> _TASK_: Go through the entries below. Copy out every line that contains "applications".

(Dataset records)
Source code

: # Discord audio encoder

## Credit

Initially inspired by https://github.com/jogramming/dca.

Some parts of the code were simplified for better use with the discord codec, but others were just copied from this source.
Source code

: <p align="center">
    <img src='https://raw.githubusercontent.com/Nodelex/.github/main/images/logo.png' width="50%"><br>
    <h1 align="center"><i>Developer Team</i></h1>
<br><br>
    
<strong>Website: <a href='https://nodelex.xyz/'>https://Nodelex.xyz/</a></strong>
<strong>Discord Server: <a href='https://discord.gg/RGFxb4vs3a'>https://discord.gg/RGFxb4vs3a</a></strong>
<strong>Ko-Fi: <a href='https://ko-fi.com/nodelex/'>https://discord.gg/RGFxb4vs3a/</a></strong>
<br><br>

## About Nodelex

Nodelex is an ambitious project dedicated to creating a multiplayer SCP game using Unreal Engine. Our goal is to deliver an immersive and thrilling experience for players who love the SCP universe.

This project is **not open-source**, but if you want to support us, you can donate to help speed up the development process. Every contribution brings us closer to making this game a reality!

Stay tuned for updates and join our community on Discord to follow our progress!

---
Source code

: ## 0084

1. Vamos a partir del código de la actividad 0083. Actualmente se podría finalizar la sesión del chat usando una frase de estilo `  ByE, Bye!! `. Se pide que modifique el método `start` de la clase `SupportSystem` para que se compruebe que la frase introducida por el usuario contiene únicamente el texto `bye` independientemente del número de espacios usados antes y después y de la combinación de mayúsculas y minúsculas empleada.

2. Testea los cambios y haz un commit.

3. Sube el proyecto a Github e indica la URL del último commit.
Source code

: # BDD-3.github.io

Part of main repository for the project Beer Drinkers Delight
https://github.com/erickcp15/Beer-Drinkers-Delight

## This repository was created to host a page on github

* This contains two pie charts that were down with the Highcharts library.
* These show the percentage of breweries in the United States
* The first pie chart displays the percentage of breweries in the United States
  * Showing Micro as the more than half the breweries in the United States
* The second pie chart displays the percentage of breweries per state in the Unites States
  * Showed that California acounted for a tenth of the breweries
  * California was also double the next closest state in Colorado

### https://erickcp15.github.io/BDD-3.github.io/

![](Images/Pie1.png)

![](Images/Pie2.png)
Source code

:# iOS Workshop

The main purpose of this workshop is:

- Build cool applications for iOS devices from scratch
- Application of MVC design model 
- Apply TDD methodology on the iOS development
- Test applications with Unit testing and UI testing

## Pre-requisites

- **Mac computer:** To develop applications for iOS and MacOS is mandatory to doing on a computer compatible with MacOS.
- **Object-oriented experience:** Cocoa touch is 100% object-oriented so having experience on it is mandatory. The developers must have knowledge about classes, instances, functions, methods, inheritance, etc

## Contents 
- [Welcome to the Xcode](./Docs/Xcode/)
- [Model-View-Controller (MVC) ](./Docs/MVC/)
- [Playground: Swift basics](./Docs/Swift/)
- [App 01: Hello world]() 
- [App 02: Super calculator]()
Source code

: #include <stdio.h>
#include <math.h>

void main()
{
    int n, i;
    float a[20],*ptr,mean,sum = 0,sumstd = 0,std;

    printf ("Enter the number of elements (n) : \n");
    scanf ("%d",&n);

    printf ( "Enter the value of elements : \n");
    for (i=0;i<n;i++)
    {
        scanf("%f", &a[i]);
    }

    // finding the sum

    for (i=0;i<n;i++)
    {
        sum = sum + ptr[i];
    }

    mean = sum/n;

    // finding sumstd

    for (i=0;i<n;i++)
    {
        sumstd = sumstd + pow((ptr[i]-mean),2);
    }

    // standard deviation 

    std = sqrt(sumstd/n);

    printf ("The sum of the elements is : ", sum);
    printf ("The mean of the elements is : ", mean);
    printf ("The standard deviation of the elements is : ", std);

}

> _EXPECTED OUTPUT_:
- Build cool applications for iOS devices from scratch
- Test applications with Unit testing and UI testing
- **Mac computer:** To develop applications for iOS and MacOS is mandatory to doing on a computer compatible with MacOS.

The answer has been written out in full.